Blackened Salmon with Cucumber and Avocado Salad

Coral and bright fuchsia pink peony bouquets dot my kitchen island and dining table and are tucked into little jam jars, displayed on book cases and coffee tables all around the house.

I treated myself to an armful of peonies from Adeline’s Peony Farm in Zillah over the weekend and their happy colors are brightening my week every time my eye catches on one of the simple bouquets.

My garden is coming alive with little lettuces poking out of the ground and the sweet peas and green beans beginning their climb up the trellis waiting for them. My raspberry bushes are bursting with new growth and lots of blossoms, giving me hope for a bumper crop this year.

My beloved chickens are on the naughty list currently, after I so generously let them free range the backyard and then found them enjoying dirt baths in my garden beds, disrupting my fragile seeds, alternating between digging in the dirt and eating the seeds I had just planted. They are back in the coop until further notice.

Evenings are usually spent on the baseball or lacrosse fields but with the sun setting later and later, I can usually sneak an evening walk in through the orchards, letting the dogs run, enjoying the sound of the breeze rustling the trees. I love to sit on the back patio, watching the poplar trees bend and dance in the evening wind.

Dinners are simple and quick most nights. We seem to rotate through the same easy meals that can be eaten on the go or will stay mostly appetizing whether you eat at 4pm or 9pm. But every once in a while, when we’re all home together (or at least most of us), that alone calls for a good meal.
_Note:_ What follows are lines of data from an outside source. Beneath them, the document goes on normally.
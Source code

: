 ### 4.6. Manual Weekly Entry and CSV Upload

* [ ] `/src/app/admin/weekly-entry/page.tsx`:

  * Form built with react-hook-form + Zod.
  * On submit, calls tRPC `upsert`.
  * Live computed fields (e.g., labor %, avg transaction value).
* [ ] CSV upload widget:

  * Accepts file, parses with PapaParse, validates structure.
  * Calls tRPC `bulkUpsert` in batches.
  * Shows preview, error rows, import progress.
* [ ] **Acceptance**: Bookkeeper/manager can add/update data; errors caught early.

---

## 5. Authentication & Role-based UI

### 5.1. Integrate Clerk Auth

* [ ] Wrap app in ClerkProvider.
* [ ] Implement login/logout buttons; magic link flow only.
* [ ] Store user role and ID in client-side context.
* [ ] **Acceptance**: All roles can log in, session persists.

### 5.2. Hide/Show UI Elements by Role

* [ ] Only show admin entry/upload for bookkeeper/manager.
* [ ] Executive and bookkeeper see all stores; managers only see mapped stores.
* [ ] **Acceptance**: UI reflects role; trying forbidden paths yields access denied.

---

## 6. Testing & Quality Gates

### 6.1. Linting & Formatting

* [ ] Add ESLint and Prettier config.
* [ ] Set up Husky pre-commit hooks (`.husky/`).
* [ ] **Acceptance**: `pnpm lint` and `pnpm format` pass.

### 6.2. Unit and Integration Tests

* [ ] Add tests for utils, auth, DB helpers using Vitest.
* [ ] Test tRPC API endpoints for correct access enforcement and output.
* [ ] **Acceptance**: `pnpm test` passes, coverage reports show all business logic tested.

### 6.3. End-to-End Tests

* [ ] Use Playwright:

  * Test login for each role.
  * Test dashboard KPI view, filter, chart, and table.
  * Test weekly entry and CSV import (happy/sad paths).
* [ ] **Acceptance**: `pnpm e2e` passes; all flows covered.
This easy blackened salmon is so flavorful and delicious and no joke takes less than 30 minutes to throw together start to finish. Salmon filets are coated in a delicious spice rub, full of ingredients you likely already have on hand. A quick bake in the oven, giving you just enough time to start a batch of rice and make a super simple cucumber and avocado salad to go with it. The salmon comes out of the oven right about the time the rice finishes cooking. The cucumber and avocado salad gets piled high on the fish and dinner is ready.

This is one of those meals I reach for over and over again in the springtime because the fresh and full bodied flavors feel extra special without a ton of effort or time spent in the kitchen. Which means we can all get back outside to enjoy the beautiful evenings that much quicker. The salmon could certainly be cooked on an outdoor grill, so if you prefer to barbecue the fish instead, go for it. The cucumber and avocado salad calls for a spoonful of garlic chili crisp, which can be found in the International foods section at any grocery store. It has a little kick to it but its not spicy. If you prefer to skip that ingredient, you will still have a lovely and bright cucumber salad. Try it with and without the chili crisp and see which version you like better.

Blackened Salmon with Cucumber and Avocado Salad

  • 2 pounds wild alaskan salmon filets

  • 1 tablespoon smoked paprika

  • 1 teaspoon cayenne pepper

  • 1 tablespoon dried onion

  • 2 teaspoons Kosher salt

  • 1 teaspoon ground black pepper

  • 1/4 teaspoon dried thyme

  • 1/4teaspoon dried basil

  • 1/4 teaspoon dried oregano

  • 1 tablespoon extra virgin olive oil

Line a baking sheet with parchment paper. Place the salmon on the baking sheet and pat the filets dry with a paper towel.

Drizzle the salmon with olive oil. In a small bowl combine the dried spices and salt and pepper, stirring to combine. Liberally coat each piece of salmon with the spice rub, using clean hands to gently press the spice mixture into the fish.

Preheat oven to 425 degrees. Bake in the oven for about 12 minutes or until the salmon easily flakes with a fork. The timing on salmon can vary a little bit based on how thick your piece of fish is. Watch it closely in the oven and as soon as it begins to flake; its done.

While the salmon cooks in the oven, make a batch of rice following the instructions provided on the bag of rice (or making it to your preference).

To serve, transfer the salmon to a plate and scoop the cucumber and avocado salad on top the fish. Serve alongside a scoop of rice and a squeeze of lemon.

Cucumber and Avocado Salad

  • 1 English cucumber, diced

  • 2 avocados, peeled, seeded and diced

  • 1/4 cup chives, chopped

  • Juice of a lemon

  • 1/2 tablespoon chili garlic crisp

  • Kosher salt and black pepper to taste

Combine the ingredients in a medium bowl. Toss to combine and season with salt and pepper. Cover and refrigerate until ready to serve.